▸ **Data shown**:
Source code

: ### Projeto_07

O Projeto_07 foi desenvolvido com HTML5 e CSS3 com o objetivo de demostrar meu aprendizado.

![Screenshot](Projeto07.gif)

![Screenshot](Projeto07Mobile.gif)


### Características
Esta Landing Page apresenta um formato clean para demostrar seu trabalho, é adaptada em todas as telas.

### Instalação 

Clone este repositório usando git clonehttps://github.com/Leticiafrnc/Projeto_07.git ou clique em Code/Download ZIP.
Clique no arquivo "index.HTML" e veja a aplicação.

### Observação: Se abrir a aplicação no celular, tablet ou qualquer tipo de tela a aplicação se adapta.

==

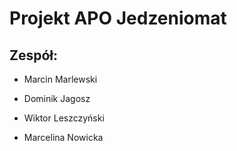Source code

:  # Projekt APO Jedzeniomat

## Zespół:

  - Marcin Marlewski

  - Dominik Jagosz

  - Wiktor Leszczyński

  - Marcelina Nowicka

---

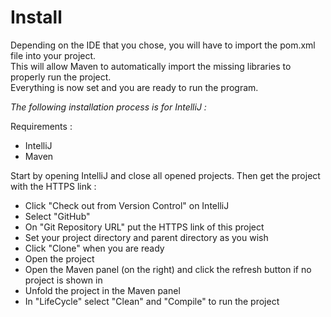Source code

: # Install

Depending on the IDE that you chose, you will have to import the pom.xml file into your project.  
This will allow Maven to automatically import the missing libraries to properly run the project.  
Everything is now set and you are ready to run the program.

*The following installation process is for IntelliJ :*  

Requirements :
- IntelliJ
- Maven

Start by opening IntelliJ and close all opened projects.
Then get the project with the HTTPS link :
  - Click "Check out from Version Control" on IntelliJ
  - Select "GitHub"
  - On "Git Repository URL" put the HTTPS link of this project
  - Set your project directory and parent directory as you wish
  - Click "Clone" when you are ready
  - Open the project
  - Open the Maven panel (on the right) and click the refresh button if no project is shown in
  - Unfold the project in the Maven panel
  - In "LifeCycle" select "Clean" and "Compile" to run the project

▸ **What to do**: Extract from the listing above the lines between the line containing "- Marcin Marlewski" and the line containing "- Marcelina Nowicka", keeping both of those lines. Output nothing else.

▸ **Response area**:
  - Marcin Marlewski

  - Dominik Jagosz

  - Wiktor Leszczyński

  - Marcelina Nowicka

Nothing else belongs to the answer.